--- Exercise requirements ---
Could you set down every record below exactly as it appears?

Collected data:
━━━━━━━━━━
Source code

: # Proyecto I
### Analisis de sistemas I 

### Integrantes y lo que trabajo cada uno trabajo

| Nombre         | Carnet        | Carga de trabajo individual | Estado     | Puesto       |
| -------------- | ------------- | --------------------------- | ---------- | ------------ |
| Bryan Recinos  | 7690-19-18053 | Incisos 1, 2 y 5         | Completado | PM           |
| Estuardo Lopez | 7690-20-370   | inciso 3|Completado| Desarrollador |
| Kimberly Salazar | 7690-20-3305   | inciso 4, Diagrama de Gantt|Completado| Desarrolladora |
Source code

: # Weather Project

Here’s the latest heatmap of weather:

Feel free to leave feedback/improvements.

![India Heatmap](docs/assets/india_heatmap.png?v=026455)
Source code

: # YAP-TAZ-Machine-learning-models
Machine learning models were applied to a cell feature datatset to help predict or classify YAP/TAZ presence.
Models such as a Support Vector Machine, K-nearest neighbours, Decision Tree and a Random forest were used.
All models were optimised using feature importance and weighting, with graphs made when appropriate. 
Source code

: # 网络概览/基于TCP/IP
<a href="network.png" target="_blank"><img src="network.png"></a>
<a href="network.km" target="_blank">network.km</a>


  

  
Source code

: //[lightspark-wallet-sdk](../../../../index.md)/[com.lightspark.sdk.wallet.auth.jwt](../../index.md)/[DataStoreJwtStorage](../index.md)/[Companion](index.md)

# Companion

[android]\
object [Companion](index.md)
━━━━━━━━━━
--- Your solution ---
Source code

: # Proyecto I
### Analisis de sistemas I 

### Integrantes y lo que trabajo cada uno trabajo

| Nombre         | Carnet        | Carga de trabajo individual | Estado     | Puesto       |
| -------------- | ------------- | --------------------------- | ---------- | ------------ |
| Bryan Recinos  | 7690-19-18053 | Incisos 1, 2 y 5         | Completado | PM           |
| Estuardo Lopez | 7690-20-370   | inciso 3|Completado| Desarrollador |
| Kimberly Salazar | 7690-20-3305   | inciso 4, Diagrama de Gantt|Completado| Desarrolladora |
Source code

: # Weather Project

Here’s the latest heatmap of weather:

Feel free to leave feedback/improvements.

![India Heatmap](docs/assets/india_heatmap.png?v=026455)
Source code

: # YAP-TAZ-Machine-learning-models
Machine learning models were applied to a cell feature datatset to help predict or classify YAP/TAZ presence.
Models such as a Support Vector Machine, K-nearest neighbours, Decision Tree and a Random forest were used.
All models were optimised using feature importance and weighting, with graphs made when appropriate. 
Source code

: # 网络概览/基于TCP/IP
<a href="network.png" target="_blank"><img src="network.png"></a>
<a href="network.km" target="_blank">network.km</a>


  

  
Source code

: //[lightspark-wallet-sdk](../../../../index.md)/[com.lightspark.sdk.wallet.auth.jwt](../../index.md)/[DataStoreJwtStorage](../index.md)/[Companion](index.md)

# Companion

[android]\
object [Companion](index.md)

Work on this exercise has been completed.